Genuine life extension
The researchers then performed additional in vivo experiments to assess PCC1’s ability to attenuate senescence-related physical dysfunction. It is known that even a small number of senescent cells can affect organismal health, including in young organisms. The researchers implanted senescent cells into young mice, which led to a decline in their physical abilities (maximum walking speed, hanging endurance, and grip strength), but this decline was largely reversed by PCC1 treatment.

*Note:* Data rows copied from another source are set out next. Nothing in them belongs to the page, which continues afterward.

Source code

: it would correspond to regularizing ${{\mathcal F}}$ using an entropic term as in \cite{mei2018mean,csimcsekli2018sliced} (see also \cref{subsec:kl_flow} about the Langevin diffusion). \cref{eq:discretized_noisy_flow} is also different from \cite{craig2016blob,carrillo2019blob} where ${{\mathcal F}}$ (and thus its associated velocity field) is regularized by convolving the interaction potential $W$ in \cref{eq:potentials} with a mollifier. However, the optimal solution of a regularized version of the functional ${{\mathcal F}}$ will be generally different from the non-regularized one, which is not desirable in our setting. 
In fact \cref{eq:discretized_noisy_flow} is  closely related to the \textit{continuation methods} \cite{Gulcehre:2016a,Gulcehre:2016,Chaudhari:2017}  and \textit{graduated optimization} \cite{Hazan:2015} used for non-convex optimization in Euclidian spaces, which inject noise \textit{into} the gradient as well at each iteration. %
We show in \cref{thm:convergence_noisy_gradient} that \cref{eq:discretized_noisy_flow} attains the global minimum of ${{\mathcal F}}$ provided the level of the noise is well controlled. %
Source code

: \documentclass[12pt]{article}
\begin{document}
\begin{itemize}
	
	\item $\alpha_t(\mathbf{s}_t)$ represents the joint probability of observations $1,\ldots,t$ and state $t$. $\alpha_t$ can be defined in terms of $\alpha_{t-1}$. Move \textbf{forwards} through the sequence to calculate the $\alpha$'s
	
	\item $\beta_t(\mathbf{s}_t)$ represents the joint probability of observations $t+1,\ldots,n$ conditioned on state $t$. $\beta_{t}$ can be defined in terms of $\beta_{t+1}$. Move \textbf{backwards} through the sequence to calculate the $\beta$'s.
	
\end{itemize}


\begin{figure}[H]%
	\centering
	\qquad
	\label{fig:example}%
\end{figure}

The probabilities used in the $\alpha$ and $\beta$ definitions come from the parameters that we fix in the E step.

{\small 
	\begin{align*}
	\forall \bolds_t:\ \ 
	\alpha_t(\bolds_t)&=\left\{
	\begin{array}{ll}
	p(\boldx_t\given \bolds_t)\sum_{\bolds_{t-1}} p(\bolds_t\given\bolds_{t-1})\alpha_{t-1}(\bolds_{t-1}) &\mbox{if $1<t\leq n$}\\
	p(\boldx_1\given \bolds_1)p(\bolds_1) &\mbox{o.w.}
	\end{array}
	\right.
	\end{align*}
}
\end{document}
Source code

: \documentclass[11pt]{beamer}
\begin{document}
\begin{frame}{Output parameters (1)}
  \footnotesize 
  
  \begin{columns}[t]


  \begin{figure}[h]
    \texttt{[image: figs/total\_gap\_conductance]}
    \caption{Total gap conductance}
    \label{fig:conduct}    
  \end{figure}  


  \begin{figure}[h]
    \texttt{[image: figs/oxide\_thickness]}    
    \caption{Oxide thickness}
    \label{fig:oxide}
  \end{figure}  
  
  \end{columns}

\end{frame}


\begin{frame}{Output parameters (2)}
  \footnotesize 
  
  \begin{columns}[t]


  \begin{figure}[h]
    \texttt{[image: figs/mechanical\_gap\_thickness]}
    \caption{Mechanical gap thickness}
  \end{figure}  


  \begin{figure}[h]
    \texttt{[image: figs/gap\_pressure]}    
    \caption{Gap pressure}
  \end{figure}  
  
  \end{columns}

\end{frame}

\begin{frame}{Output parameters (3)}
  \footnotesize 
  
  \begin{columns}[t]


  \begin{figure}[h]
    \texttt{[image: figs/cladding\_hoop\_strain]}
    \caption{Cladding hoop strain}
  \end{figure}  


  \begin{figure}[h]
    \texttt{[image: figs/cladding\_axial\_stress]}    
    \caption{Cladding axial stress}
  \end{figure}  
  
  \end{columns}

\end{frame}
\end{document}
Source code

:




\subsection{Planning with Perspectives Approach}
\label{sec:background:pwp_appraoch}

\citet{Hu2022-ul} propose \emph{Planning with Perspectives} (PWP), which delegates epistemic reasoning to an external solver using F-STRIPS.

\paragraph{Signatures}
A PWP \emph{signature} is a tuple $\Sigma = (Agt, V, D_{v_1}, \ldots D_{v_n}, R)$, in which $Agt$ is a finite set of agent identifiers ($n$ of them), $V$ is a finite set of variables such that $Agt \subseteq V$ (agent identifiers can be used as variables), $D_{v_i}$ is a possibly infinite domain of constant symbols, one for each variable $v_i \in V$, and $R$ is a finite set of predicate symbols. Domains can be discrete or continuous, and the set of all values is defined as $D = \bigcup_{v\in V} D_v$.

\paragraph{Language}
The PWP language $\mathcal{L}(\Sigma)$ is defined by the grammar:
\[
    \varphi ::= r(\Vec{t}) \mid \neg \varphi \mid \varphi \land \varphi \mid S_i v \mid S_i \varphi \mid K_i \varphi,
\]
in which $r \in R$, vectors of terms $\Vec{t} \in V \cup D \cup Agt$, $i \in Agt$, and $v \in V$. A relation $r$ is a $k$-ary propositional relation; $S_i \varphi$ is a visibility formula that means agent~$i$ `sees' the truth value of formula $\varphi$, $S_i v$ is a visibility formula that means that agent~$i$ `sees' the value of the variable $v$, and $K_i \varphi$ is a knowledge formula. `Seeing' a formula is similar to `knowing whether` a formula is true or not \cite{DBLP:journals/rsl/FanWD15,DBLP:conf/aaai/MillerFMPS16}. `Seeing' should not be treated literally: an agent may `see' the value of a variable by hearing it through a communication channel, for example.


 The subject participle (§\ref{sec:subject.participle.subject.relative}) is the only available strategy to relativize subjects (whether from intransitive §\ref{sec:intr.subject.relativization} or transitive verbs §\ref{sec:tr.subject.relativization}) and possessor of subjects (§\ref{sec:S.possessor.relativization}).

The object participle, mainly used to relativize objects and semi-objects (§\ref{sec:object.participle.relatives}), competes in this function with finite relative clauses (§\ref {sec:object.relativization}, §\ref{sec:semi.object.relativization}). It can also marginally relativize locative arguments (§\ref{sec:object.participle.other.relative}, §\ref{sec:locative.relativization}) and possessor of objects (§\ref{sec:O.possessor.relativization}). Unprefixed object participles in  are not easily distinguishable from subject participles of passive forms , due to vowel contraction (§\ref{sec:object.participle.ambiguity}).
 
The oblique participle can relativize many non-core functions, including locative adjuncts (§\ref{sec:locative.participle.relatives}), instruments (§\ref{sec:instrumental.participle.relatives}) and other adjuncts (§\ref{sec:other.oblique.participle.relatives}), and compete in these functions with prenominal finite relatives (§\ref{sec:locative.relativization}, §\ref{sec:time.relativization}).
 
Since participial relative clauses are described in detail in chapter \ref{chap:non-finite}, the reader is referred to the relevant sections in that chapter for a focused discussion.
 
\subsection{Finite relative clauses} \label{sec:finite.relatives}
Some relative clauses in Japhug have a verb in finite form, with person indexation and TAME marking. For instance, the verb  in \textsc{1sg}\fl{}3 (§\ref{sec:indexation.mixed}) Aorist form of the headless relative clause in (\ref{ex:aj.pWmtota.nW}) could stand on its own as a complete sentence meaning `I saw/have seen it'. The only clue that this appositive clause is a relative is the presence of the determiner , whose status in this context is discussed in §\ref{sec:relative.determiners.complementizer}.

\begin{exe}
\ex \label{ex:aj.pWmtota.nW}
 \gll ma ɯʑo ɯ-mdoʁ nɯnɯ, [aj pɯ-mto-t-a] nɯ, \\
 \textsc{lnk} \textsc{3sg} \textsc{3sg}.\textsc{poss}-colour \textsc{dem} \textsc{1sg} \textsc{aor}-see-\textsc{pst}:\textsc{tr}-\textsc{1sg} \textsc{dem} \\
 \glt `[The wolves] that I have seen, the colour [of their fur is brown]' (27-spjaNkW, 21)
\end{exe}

Finally, to examine the effect of PCC1 on organismal aging, the researchers tested it on a bunch of naturally aging wild type mice. By the age of two years (or around 75 in human years), cellular senescence ran rampant in those mice. Bi-weekly PCC1 treatment that lasted about four months eliminated a large percentage of senescent cells and led to an increase in physical function and longevity. Treated mice lived for almost 10% longer, and their median post-treatment lifespan increased by a whopping 64%.
Conclusion
In this study, the researchers have identified a new powerful plant-derived senolytic compound and conducted extensive experiments to learn how it helps fight cancer and prolongs lifespan and healthspan in mice. By doing so, they also provided additional support to the theory that senolytics can effectively slow aging, even when administered later in life.
Literature
[1] Xu, Q., Fu, Q., Li, Z., Liu, H., Wang, Y., Lin, X., … & Sun, Y. (2021). The flavonoid procyanidin C1 has senotherapeutic activity and increases lifespan in mice. Nature Metabolism, 1-21.
[2] Zhu, X. Y., & Lerman, L. O. (2022). Senomorphic, senolytic, and rejuvenation therapies. In Regenerative Nephrology (pp. 405-417). Academic Press.
[3] Wyld, L., Bellantuono, I., Tchkonia, T., Morgan, J., Turner, O., Foss, F., … & Kirkland, J. L. (2020). Senescence and cancer: A review of clinical implications of senescence and senotherapies. Cancers, 12(8), 2134.
[4] Georgilis, A., & Gil, J. (2016). Controlling secretion to limit chemoresistance. Genes & development, 30(16), 1791-1792.